Task item:
Return the data below unchanged, without images.

Records from a dataset:
***

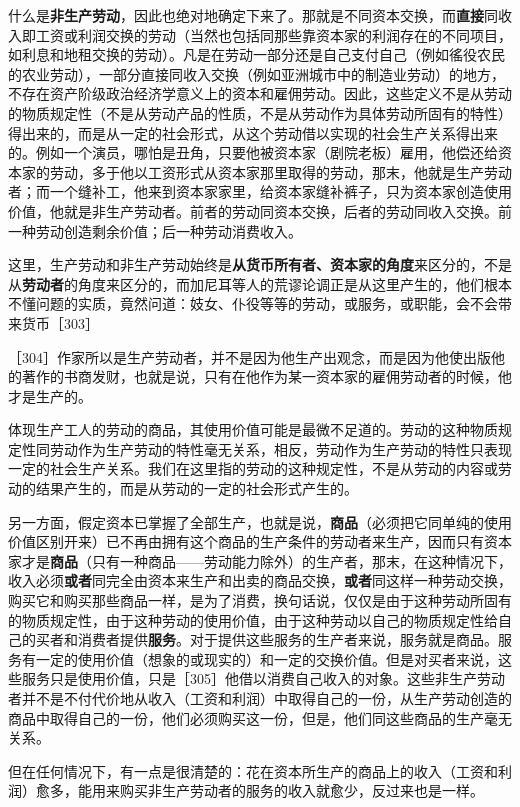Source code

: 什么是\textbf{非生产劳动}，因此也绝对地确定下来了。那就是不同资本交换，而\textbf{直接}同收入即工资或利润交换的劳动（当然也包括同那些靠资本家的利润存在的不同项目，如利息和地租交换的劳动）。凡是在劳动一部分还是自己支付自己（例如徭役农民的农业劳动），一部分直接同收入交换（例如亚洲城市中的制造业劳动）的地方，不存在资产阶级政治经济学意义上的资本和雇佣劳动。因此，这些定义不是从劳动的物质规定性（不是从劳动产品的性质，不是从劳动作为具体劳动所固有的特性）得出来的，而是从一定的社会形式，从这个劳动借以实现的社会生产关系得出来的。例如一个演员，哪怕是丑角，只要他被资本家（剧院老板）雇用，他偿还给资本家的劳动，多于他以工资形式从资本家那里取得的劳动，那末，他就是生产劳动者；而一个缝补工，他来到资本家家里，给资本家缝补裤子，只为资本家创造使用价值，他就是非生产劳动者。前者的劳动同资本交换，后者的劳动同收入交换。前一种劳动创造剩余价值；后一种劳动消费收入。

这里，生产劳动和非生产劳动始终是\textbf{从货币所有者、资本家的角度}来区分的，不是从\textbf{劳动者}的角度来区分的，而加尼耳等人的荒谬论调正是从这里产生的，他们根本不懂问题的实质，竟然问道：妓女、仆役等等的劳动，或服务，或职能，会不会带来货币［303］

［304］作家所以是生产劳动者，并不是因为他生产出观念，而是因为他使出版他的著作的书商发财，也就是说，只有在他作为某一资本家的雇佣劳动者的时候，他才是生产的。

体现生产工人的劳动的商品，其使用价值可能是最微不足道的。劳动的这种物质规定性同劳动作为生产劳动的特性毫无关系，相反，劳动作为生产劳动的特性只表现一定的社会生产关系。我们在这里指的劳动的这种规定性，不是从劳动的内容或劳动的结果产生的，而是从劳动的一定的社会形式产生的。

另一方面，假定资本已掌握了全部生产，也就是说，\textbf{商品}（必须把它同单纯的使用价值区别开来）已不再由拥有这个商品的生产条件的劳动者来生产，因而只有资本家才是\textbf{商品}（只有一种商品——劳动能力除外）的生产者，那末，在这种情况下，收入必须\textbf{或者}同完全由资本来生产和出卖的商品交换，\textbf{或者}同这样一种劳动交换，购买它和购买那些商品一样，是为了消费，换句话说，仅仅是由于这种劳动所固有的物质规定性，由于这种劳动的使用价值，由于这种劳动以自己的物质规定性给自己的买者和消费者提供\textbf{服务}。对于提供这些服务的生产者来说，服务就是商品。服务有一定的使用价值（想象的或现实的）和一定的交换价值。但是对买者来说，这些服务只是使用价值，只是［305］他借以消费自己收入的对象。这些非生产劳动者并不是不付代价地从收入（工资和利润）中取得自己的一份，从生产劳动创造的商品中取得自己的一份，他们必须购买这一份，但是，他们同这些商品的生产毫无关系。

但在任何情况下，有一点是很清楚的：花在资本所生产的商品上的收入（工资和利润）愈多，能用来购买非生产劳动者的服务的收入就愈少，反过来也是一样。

***

Written solution:
Source code

: 什么是\textbf{非生产劳动}，因此也绝对地确定下来了。那就是不同资本交换，而\textbf{直接}同收入即工资或利润交换的劳动（当然也包括同那些靠资本家的利润存在的不同项目，如利息和地租交换的劳动）。凡是在劳动一部分还是自己支付自己（例如徭役农民的农业劳动），一部分直接同收入交换（例如亚洲城市中的制造业劳动）的地方，不存在资产阶级政治经济学意义上的资本和雇佣劳动。因此，这些定义不是从劳动的物质规定性（不是从劳动产品的性质，不是从劳动作为具体劳动所固有的特性）得出来的，而是从一定的社会形式，从这个劳动借以实现的社会生产关系得出来的。例如一个演员，哪怕是丑角，只要他被资本家（剧院老板）雇用，他偿还给资本家的劳动，多于他以工资形式从资本家那里取得的劳动，那末，他就是生产劳动者；而一个缝补工，他来到资本家家里，给资本家缝补裤子，只为资本家创造使用价值，他就是非生产劳动者。前者的劳动同资本交换，后者的劳动同收入交换。前一种劳动创造剩余价值；后一种劳动消费收入。

这里，生产劳动和非生产劳动始终是\textbf{从货币所有者、资本家的角度}来区分的，不是从\textbf{劳动者}的角度来区分的，而加尼耳等人的荒谬论调正是从这里产生的，他们根本不懂问题的实质，竟然问道：妓女、仆役等等的劳动，或服务，或职能，会不会带来货币［303］

［304］作家所以是生产劳动者，并不是因为他生产出观念，而是因为他使出版他的著作的书商发财，也就是说，只有在他作为某一资本家的雇佣劳动者的时候，他才是生产的。

体现生产工人的劳动的商品，其使用价值可能是最微不足道的。劳动的这种物质规定性同劳动作为生产劳动的特性毫无关系，相反，劳动作为生产劳动的特性只表现一定的社会生产关系。我们在这里指的劳动的这种规定性，不是从劳动的内容或劳动的结果产生的，而是从劳动的一定的社会形式产生的。

另一方面，假定资本已掌握了全部生产，也就是说，\textbf{商品}（必须把它同单纯的使用价值区别开来）已不再由拥有这个商品的生产条件的劳动者来生产，因而只有资本家才是\textbf{商品}（只有一种商品——劳动能力除外）的生产者，那末，在这种情况下，收入必须\textbf{或者}同完全由资本来生产和出卖的商品交换，\textbf{或者}同这样一种劳动交换，购买它和购买那些商品一样，是为了消费，换句话说，仅仅是由于这种劳动所固有的物质规定性，由于这种劳动的使用价值，由于这种劳动以自己的物质规定性给自己的买者和消费者提供\textbf{服务}。对于提供这些服务的生产者来说，服务就是商品。服务有一定的使用价值（想象的或现实的）和一定的交换价值。但是对买者来说，这些服务只是使用价值，只是［305］他借以消费自己收入的对象。这些非生产劳动者并不是不付代价地从收入（工资和利润）中取得自己的一份，从生产劳动创造的商品中取得自己的一份，他们必须购买这一份，但是，他们同这些商品的生产毫无关系。

但在任何情况下，有一点是很清楚的：花在资本所生产的商品上的收入（工资和利润）愈多，能用来购买非生产劳动者的服务的收入就愈少，反过来也是一样。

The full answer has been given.